Note my comment above (above the above one). My closest hospital and former employer did make a built-in emergent care next to the ED as a triage chic, but they ended up not using it and still referring the cases through the ED. Afraid of missing something, or all the pts c/o chest pain to get in quickly.
Yea, I saw that comment

But it seems that it is put into practice more during my US ER time.
It greatly reduces the burdon of the ED, and as I witnessed, was staffed with IM and Peds docs which made it function more efficently even for follow ups. It also allowed more than "temporary" treatments as people started using it as their form of primary care since the docs were the same.
What really brought it into its own though was 24 hour operations. Many people who need medical care also have to work, which makes the hours wasted in the docs office obsolete. As well as having more convienient hoursof operation. 10-3 might work for a doctor's schedule, but it certainly doesn't work for most of the working population. Especially those without adequete insurance who not only lose paying a deductable or full cost, but also the lost wages from the missed day of work, which brings the visit without tests into the hundreds of dollars.
Why even bother going to a PCP when you could pay $90 for urgent care and follow up there at your convenience?

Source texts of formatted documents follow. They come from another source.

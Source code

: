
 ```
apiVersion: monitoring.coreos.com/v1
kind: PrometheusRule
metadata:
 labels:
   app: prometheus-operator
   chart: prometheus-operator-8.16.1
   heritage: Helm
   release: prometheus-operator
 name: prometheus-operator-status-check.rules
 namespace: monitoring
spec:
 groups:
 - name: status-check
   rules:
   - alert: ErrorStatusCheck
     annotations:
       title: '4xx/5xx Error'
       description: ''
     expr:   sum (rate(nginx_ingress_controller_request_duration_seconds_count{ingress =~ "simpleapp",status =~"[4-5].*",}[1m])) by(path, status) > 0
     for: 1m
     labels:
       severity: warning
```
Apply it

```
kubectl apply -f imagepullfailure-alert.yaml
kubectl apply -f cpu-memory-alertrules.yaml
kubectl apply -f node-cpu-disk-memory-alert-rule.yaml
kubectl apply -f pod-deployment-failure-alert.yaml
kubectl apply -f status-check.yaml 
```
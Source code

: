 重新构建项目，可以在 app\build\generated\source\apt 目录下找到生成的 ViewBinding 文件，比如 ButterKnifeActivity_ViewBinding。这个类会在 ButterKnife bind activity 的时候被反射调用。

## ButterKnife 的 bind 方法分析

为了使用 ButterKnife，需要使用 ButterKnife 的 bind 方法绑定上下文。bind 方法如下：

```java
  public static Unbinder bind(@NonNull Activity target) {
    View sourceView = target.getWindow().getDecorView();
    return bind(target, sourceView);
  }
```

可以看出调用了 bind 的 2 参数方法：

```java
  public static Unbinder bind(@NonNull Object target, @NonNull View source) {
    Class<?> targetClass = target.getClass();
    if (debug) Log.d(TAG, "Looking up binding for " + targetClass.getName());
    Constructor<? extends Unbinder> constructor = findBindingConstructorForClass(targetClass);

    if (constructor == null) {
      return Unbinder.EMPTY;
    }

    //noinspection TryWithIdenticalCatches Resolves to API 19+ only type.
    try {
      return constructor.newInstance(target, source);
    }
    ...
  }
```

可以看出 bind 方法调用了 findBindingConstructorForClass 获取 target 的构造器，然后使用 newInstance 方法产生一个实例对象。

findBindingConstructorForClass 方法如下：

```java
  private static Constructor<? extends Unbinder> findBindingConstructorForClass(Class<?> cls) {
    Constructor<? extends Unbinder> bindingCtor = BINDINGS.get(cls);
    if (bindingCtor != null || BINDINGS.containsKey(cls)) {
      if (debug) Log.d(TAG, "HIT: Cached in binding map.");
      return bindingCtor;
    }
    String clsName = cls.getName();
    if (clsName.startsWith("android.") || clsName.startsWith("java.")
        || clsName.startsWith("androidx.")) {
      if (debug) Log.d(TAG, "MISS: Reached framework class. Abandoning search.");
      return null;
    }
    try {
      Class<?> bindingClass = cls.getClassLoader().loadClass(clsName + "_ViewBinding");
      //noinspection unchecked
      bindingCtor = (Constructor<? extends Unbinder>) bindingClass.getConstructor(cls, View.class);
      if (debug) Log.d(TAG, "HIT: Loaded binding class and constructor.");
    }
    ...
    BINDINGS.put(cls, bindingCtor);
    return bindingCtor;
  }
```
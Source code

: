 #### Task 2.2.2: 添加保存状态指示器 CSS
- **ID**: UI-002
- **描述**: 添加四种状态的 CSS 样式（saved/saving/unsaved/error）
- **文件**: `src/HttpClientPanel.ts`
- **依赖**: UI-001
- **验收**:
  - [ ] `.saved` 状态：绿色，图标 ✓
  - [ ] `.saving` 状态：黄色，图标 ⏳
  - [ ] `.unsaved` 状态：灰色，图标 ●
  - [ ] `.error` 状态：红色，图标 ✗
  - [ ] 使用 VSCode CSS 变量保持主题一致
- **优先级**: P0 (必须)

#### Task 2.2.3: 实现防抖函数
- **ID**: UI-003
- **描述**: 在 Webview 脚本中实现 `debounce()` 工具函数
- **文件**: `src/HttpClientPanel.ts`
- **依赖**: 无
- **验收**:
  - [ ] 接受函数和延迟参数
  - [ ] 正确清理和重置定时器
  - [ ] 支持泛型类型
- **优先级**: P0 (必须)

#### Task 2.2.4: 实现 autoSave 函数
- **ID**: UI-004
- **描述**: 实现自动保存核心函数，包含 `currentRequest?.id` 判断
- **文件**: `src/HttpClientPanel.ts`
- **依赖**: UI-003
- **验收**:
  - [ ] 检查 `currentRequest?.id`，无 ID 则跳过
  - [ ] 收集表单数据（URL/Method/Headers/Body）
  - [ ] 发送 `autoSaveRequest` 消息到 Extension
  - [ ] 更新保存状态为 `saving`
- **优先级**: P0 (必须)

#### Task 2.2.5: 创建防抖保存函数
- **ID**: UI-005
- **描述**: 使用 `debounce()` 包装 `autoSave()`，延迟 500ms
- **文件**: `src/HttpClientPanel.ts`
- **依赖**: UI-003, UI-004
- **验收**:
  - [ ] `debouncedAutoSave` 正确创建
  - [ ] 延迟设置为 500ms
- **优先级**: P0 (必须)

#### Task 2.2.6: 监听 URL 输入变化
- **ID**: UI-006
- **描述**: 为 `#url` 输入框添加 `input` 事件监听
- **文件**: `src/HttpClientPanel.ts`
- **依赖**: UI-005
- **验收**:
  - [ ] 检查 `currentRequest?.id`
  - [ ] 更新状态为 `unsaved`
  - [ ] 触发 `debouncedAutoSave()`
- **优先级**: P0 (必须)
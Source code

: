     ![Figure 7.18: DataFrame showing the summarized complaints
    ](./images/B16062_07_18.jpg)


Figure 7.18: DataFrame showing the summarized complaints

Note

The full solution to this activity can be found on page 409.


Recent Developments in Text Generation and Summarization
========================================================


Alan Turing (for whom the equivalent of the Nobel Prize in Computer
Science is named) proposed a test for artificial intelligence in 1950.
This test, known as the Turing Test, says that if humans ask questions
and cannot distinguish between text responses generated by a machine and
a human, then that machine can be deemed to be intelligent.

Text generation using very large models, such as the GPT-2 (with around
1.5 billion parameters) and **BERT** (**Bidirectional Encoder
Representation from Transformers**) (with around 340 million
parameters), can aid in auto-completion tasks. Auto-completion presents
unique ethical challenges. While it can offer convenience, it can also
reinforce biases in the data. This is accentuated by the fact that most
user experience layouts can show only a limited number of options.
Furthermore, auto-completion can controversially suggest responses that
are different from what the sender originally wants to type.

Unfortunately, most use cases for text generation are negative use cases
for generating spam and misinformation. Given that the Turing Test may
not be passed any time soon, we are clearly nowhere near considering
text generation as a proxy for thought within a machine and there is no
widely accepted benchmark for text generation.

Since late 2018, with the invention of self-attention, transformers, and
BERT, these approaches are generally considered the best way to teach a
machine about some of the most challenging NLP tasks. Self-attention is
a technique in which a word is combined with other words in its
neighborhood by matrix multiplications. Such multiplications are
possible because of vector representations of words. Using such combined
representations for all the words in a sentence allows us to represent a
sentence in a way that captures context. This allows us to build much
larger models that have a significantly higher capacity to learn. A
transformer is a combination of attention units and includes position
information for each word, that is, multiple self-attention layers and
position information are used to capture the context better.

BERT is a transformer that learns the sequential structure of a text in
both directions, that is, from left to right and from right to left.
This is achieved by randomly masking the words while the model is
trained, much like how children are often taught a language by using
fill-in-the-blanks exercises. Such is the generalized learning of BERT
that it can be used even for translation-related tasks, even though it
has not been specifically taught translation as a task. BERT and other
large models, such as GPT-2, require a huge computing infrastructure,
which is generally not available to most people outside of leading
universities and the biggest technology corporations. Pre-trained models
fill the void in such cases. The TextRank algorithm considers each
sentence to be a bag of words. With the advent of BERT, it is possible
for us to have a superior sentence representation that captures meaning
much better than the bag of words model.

Furthermore, if you find something sinister (other than us left handed people), you can simply cart them over to the ED or admit them to the hospital.
IM and Peds have direct admit capability unlike most EMs, so their patient flow really flows.
I have also noticed how efficent it works in the Euopean countries that don't have EM as a specialty. Docs can follow up during their ED hours, especially in the evenings, and the direct adit capability takes a lot of the advanced diagnostic workups out of the ED.
It is yet another reason why I htink EM as a specialty is something of a farse. (Not to say they are not outstanding doctors, they are just seemingly only useful in the US system, and a change towards efficency could render them obsolete.)